=== Problem description ===
Every record needs to come back as written, except for the pictures.

Start of Records for processing

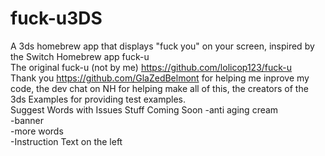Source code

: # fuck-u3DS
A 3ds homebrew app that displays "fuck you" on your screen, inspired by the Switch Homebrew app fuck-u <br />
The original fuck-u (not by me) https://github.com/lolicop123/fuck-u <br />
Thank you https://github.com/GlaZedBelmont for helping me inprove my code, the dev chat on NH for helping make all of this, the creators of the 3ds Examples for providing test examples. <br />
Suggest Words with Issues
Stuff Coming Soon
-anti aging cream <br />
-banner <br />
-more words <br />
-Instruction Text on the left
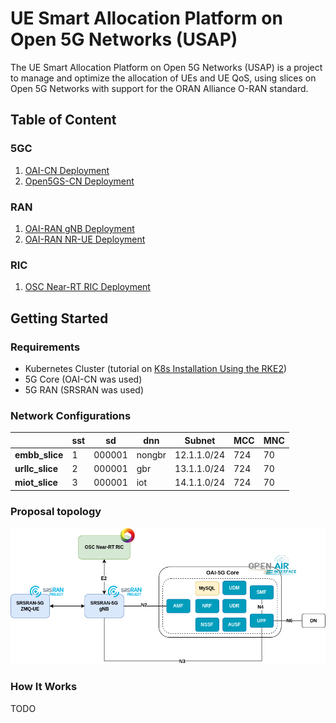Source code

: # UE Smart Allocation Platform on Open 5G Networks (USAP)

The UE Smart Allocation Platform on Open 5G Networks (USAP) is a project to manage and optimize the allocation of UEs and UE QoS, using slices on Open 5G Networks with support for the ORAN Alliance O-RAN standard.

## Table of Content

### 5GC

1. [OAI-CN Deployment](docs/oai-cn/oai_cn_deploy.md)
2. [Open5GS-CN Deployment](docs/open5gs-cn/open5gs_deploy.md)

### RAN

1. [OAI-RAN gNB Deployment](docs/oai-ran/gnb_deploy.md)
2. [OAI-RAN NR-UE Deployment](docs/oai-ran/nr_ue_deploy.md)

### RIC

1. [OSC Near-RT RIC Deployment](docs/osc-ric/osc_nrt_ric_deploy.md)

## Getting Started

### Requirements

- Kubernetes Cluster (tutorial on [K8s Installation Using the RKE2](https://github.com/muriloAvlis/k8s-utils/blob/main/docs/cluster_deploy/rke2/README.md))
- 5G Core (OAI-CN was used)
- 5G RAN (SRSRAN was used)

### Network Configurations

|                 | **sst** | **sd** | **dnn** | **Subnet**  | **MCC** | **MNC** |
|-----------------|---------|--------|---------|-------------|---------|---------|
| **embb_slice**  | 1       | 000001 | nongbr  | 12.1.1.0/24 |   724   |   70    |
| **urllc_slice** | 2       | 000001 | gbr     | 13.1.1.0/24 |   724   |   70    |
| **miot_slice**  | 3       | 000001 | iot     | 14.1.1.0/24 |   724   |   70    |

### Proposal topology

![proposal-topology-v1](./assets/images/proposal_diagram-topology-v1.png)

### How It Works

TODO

End of Records for processing

=== Written solution ===
Source code

: # fuck-u3DS
A 3ds homebrew app that displays "fuck you" on your screen, inspired by the Switch Homebrew app fuck-u <br />
The original fuck-u (not by me) https://github.com/lolicop123/fuck-u <br />
Thank you https://github.com/GlaZedBelmont for helping me inprove my code, the dev chat on NH for helping make all of this, the creators of the 3ds Examples for providing test examples. <br />
Suggest Words with Issues
Stuff Coming Soon
-anti aging cream <br />
-banner <br />
-more words <br />
-Instruction Text on the left
Source code

: # UE Smart Allocation Platform on Open 5G Networks (USAP)

The UE Smart Allocation Platform on Open 5G Networks (USAP) is a project to manage and optimize the allocation of UEs and UE QoS, using slices on Open 5G Networks with support for the ORAN Alliance O-RAN standard.

## Table of Content

### 5GC

1. [OAI-CN Deployment](docs/oai-cn/oai_cn_deploy.md)
2. [Open5GS-CN Deployment](docs/open5gs-cn/open5gs_deploy.md)

### RAN

1. [OAI-RAN gNB Deployment](docs/oai-ran/gnb_deploy.md)
2. [OAI-RAN NR-UE Deployment](docs/oai-ran/nr_ue_deploy.md)

### RIC

1. [OSC Near-RT RIC Deployment](docs/osc-ric/osc_nrt_ric_deploy.md)

## Getting Started

### Requirements

- Kubernetes Cluster (tutorial on [K8s Installation Using the RKE2](https://github.com/muriloAvlis/k8s-utils/blob/main/docs/cluster_deploy/rke2/README.md))
- 5G Core (OAI-CN was used)
- 5G RAN (SRSRAN was used)

### Network Configurations

|                 | **sst** | **sd** | **dnn** | **Subnet**  | **MCC** | **MNC** |
|-----------------|---------|--------|---------|-------------|---------|---------|
| **embb_slice**  | 1       | 000001 | nongbr  | 12.1.1.0/24 |   724   |   70    |
| **urllc_slice** | 2       | 000001 | gbr     | 13.1.1.0/24 |   724   |   70    |
| **miot_slice**  | 3       | 000001 | iot     | 14.1.1.0/24 |   724   |   70    |

### Proposal topology

![proposal-topology-v1](./assets/images/proposal_diagram-topology-v1.png)

### How It Works

TODO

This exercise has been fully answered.